Task »
Each line that includes "Deadlock" must be copied from the records.

++++ Provided entries

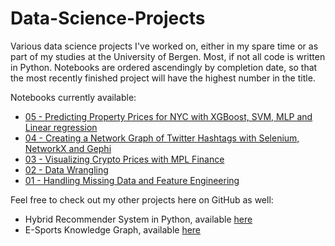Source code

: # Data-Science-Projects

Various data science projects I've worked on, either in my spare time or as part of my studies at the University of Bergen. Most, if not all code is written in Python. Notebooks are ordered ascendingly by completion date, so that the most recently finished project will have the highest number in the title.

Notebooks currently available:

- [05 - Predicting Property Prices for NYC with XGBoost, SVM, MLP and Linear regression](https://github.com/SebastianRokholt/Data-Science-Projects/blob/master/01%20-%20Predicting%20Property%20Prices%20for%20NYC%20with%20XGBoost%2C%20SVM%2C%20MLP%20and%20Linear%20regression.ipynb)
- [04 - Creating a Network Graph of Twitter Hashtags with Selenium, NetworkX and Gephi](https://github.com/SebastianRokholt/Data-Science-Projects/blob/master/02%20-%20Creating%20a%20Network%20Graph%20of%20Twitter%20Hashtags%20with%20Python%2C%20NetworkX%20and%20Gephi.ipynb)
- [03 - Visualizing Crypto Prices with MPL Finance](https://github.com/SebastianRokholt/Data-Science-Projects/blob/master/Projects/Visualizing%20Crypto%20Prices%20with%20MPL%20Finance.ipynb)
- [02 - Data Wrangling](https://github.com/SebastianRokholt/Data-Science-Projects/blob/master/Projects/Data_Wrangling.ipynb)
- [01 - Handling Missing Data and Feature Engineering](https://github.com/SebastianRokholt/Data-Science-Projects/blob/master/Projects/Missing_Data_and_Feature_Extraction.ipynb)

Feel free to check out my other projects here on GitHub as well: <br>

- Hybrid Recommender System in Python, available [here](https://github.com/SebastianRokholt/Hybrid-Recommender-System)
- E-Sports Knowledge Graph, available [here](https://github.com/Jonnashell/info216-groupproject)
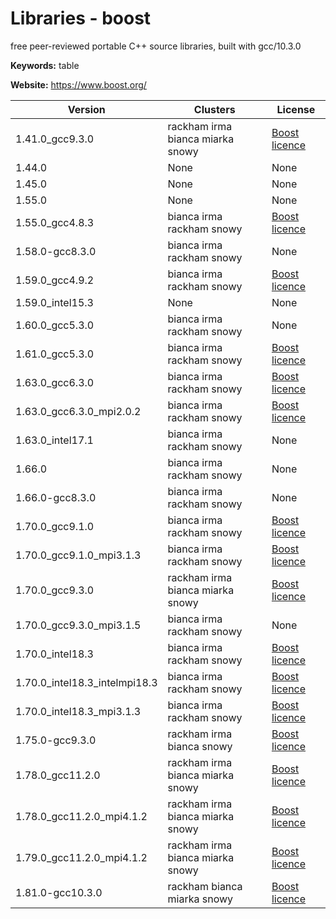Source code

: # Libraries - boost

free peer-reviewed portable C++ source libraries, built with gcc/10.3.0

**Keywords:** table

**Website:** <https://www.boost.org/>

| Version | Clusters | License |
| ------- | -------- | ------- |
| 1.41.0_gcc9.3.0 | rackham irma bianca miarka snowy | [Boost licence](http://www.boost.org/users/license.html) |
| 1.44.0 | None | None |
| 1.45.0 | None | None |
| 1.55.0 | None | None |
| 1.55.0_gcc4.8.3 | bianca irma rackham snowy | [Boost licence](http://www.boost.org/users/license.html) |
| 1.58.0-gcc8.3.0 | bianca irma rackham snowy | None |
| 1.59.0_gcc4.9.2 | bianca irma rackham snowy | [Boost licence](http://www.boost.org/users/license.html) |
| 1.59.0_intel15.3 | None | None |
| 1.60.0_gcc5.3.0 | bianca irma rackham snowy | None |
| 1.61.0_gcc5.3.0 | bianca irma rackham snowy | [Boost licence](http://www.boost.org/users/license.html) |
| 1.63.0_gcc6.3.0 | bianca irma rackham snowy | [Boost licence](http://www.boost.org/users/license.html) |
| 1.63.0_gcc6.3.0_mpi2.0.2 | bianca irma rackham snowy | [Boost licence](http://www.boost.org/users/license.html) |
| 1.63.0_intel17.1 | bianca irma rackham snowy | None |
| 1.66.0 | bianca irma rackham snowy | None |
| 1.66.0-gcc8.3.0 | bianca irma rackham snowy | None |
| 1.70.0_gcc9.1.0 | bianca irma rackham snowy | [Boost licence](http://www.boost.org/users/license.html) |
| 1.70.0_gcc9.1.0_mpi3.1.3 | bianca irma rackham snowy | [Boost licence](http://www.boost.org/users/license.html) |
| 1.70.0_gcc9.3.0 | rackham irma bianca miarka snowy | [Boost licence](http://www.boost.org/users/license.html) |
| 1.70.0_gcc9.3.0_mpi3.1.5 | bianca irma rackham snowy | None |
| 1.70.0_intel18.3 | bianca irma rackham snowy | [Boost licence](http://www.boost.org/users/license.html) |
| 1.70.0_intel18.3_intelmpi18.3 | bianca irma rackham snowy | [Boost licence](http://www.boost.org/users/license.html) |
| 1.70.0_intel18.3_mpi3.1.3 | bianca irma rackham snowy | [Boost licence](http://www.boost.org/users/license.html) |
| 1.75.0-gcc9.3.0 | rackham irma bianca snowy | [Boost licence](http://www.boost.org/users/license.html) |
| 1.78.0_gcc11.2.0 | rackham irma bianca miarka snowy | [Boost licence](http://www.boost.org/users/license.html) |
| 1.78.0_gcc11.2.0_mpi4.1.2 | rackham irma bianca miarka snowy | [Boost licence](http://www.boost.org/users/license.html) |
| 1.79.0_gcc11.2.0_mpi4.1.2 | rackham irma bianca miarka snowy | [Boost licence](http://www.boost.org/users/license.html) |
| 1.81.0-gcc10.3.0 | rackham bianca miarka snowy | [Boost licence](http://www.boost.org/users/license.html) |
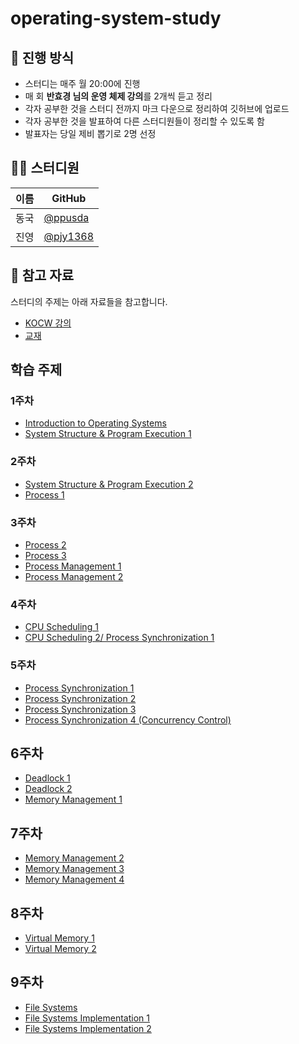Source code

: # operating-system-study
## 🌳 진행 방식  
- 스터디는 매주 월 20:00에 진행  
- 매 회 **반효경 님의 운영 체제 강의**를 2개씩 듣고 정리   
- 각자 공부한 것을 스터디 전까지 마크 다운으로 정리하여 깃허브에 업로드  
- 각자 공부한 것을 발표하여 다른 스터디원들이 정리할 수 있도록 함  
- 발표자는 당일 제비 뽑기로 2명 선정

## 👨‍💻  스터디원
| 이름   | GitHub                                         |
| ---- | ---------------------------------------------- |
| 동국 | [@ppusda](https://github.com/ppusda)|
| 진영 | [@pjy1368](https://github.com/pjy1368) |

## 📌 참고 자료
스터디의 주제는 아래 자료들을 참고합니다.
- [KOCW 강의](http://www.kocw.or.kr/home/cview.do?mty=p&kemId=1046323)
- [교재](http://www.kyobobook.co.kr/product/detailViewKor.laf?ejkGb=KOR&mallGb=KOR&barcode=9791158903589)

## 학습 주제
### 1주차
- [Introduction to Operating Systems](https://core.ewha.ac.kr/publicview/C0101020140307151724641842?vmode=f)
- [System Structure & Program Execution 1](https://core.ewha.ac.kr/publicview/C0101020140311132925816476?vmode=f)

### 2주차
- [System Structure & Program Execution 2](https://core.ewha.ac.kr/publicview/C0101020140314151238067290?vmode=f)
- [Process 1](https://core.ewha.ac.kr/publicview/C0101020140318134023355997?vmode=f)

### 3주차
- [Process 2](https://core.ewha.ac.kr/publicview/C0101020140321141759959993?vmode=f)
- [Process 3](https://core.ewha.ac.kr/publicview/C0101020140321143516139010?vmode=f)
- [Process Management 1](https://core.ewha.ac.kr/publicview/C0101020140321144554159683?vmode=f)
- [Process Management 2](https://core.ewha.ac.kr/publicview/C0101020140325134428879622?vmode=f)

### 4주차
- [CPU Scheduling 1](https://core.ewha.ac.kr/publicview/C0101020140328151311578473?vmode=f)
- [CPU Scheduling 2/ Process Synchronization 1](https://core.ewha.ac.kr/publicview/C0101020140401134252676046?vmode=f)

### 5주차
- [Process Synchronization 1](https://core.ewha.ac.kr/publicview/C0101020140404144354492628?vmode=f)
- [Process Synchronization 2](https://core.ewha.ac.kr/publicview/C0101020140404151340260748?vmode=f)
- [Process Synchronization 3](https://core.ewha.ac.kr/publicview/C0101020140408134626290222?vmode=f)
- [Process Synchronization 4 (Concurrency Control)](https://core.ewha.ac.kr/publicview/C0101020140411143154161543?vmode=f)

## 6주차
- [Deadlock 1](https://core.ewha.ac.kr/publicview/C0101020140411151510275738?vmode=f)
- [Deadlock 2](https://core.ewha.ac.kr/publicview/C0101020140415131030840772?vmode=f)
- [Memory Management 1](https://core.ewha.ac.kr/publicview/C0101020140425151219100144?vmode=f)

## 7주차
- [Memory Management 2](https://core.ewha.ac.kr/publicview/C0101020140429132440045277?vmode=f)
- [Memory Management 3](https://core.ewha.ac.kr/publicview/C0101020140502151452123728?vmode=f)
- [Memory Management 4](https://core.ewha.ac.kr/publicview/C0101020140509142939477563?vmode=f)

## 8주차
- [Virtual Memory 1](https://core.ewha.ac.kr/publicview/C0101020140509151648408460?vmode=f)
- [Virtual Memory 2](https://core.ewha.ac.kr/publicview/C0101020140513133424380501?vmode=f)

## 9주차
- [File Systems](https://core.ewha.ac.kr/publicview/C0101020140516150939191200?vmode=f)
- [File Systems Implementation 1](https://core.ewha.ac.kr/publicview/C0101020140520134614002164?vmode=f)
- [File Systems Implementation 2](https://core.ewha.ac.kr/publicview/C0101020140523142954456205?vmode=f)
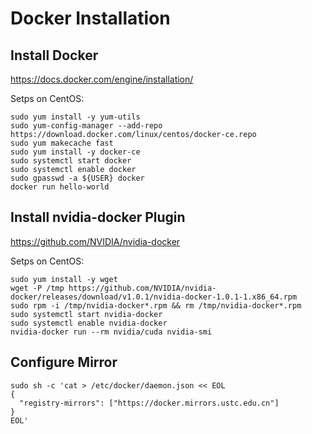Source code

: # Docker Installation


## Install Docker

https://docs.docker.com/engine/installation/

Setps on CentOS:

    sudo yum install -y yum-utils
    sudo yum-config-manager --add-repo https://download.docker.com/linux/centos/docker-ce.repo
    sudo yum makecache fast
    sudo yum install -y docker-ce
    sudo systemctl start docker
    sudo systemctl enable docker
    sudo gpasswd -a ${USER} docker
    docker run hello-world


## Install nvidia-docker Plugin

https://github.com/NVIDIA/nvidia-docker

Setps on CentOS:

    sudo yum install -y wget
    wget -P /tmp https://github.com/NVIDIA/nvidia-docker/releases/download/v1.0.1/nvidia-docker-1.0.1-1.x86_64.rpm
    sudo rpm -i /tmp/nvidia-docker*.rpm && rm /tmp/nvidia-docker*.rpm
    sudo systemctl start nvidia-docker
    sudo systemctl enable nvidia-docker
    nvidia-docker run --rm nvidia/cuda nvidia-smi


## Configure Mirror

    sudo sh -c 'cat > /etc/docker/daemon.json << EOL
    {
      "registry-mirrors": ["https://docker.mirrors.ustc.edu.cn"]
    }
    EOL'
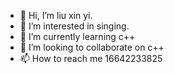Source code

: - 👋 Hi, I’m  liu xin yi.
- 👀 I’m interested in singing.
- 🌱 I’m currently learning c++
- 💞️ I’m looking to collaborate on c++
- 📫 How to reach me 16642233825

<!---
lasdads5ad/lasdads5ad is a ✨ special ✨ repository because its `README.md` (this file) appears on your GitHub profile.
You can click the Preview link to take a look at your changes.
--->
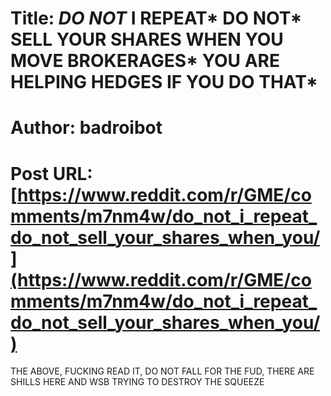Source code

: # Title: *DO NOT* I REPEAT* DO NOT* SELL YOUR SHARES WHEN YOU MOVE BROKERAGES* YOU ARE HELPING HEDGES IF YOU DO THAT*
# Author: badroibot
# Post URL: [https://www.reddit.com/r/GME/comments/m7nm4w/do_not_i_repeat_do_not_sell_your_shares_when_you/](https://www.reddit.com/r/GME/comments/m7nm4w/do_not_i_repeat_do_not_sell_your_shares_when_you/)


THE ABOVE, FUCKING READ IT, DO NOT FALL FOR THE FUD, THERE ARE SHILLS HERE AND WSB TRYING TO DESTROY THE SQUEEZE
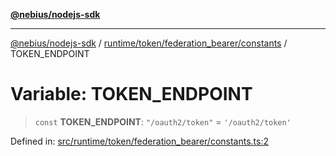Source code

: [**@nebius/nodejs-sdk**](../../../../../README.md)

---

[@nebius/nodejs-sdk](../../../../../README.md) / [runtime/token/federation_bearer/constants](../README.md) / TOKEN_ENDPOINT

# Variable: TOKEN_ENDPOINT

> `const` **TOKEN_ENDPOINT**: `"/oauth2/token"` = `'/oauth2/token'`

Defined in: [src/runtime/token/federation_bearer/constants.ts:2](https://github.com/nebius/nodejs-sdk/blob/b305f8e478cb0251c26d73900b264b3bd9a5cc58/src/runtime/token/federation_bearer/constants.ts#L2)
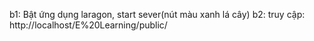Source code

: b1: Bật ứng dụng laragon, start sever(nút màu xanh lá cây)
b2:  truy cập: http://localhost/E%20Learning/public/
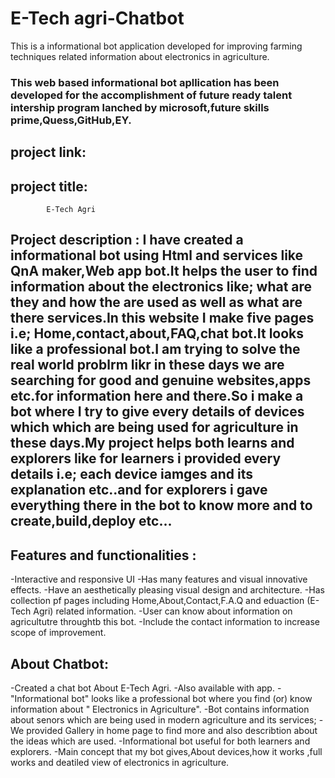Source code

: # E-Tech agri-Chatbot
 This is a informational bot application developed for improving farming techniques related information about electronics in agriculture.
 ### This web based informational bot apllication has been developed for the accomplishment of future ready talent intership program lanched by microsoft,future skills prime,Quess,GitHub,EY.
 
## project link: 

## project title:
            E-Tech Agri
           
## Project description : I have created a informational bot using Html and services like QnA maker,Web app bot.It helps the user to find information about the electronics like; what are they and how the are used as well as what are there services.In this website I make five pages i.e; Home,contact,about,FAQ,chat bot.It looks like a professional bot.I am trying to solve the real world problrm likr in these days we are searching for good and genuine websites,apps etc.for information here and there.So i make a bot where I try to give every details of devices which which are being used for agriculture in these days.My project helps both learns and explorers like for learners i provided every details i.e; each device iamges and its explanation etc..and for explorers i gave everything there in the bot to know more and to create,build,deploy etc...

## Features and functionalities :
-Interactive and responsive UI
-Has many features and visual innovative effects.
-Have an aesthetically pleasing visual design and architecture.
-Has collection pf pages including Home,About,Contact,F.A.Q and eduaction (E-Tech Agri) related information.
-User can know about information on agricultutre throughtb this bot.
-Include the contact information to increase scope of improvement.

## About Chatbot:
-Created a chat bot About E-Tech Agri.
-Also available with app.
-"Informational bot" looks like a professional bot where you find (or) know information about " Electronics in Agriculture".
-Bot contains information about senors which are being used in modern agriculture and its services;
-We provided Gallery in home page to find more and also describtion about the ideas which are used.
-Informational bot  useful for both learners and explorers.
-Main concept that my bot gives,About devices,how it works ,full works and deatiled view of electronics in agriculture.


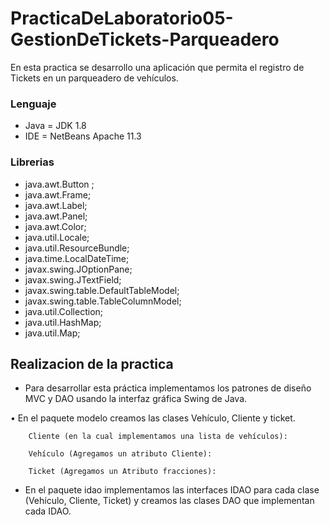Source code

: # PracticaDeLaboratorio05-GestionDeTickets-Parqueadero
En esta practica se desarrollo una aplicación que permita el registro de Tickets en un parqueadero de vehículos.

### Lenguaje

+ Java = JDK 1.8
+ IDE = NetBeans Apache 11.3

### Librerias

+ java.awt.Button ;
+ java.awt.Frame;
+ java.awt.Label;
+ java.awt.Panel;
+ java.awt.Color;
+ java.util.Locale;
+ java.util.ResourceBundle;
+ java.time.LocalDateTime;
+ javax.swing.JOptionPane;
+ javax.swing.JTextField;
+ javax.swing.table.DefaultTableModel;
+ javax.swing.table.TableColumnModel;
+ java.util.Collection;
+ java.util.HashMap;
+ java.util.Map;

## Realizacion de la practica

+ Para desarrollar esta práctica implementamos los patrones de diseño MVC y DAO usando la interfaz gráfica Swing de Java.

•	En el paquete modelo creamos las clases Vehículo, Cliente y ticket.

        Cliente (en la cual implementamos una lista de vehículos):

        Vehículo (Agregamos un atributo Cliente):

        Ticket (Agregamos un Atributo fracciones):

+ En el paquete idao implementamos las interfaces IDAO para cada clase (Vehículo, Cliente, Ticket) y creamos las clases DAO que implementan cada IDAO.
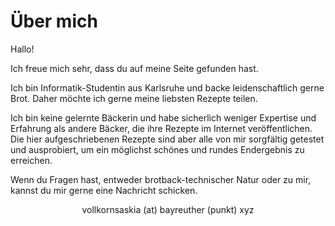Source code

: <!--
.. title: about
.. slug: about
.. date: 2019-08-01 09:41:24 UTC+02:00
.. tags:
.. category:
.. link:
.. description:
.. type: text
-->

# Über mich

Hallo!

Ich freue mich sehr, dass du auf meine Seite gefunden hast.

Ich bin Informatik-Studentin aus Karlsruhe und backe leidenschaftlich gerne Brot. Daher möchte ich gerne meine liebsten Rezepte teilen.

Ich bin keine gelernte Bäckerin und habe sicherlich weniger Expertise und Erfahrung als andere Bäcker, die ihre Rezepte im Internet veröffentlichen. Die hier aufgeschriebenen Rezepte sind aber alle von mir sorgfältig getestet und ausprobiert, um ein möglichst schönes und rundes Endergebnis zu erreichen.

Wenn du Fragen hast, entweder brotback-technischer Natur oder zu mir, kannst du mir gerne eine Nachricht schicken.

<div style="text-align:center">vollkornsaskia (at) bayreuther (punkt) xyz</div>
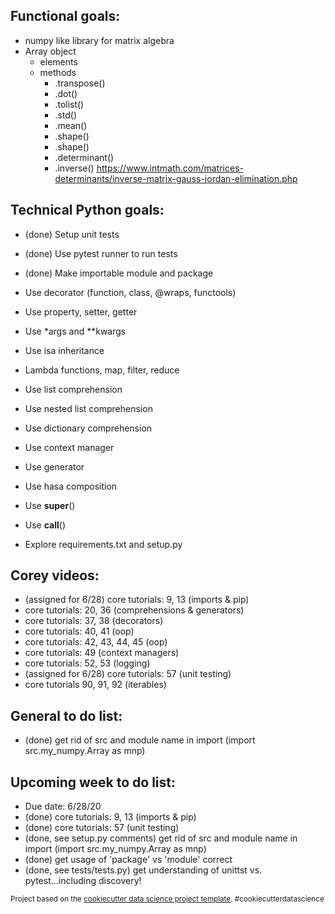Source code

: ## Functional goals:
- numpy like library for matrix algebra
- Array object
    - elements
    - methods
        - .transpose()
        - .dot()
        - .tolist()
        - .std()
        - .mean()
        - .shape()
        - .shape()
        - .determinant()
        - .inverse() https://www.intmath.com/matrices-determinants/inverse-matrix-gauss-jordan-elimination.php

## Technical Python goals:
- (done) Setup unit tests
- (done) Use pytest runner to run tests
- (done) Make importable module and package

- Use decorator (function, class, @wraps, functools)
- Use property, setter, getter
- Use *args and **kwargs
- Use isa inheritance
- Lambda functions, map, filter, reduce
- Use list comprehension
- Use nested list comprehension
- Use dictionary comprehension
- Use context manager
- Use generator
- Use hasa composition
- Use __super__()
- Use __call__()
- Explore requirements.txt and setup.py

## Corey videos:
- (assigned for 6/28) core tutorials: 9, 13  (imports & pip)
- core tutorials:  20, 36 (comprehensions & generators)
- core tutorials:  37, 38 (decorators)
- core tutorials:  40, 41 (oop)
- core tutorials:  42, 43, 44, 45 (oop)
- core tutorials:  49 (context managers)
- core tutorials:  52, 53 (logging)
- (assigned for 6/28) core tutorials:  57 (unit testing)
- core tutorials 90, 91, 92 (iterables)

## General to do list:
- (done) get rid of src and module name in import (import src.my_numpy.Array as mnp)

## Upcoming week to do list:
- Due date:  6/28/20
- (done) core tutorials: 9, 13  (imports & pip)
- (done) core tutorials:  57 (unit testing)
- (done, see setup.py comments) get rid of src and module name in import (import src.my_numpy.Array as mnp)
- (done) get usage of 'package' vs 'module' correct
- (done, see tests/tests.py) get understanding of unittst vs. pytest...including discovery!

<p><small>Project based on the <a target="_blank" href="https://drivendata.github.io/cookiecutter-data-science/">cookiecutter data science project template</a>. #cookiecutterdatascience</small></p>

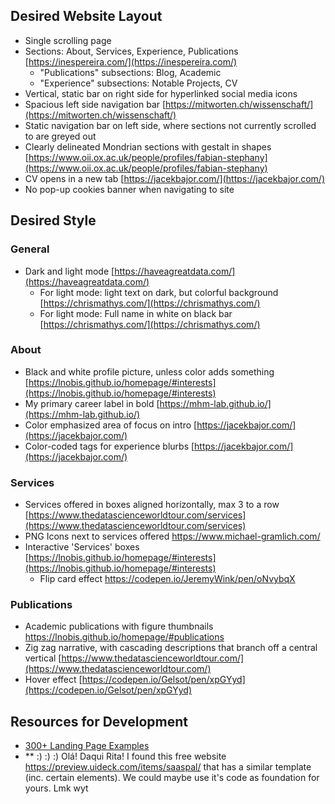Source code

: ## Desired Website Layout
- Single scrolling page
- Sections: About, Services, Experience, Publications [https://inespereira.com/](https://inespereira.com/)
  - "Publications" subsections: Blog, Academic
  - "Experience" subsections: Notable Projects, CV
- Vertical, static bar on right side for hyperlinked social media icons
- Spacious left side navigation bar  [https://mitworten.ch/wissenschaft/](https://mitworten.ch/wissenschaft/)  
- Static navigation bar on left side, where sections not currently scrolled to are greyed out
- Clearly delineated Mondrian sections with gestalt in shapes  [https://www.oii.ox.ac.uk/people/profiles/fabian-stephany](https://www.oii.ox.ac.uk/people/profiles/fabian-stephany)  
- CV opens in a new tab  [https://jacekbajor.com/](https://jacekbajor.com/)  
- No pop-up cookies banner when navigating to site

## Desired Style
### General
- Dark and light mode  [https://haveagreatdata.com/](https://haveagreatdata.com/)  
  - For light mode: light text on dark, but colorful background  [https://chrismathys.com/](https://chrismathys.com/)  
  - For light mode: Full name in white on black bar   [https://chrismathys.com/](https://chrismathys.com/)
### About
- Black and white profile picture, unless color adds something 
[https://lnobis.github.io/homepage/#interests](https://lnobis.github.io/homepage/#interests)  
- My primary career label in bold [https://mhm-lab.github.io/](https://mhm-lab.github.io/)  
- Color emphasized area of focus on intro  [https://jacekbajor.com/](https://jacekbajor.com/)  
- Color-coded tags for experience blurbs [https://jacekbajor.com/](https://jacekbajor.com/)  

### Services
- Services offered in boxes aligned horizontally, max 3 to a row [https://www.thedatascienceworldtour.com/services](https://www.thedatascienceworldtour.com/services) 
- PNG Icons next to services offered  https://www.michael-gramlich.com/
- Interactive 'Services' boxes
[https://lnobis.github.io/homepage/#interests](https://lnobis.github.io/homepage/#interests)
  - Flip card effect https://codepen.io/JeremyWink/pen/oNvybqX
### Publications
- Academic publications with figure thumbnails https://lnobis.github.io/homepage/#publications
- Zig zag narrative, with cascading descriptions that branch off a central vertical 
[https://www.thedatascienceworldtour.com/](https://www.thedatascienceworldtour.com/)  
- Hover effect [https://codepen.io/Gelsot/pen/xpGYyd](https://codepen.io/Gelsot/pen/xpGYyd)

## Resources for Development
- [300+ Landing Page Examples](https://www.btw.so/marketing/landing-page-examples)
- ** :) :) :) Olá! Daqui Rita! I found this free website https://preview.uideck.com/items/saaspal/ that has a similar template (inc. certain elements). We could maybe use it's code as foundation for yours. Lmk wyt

++++++++

Solution to this exercise »
- [Deadlock 1](https://core.ewha.ac.kr/publicview/C0101020140411151510275738?vmode=f)
- [Deadlock 2](https://core.ewha.ac.kr/publicview/C0101020140415131030840772?vmode=f)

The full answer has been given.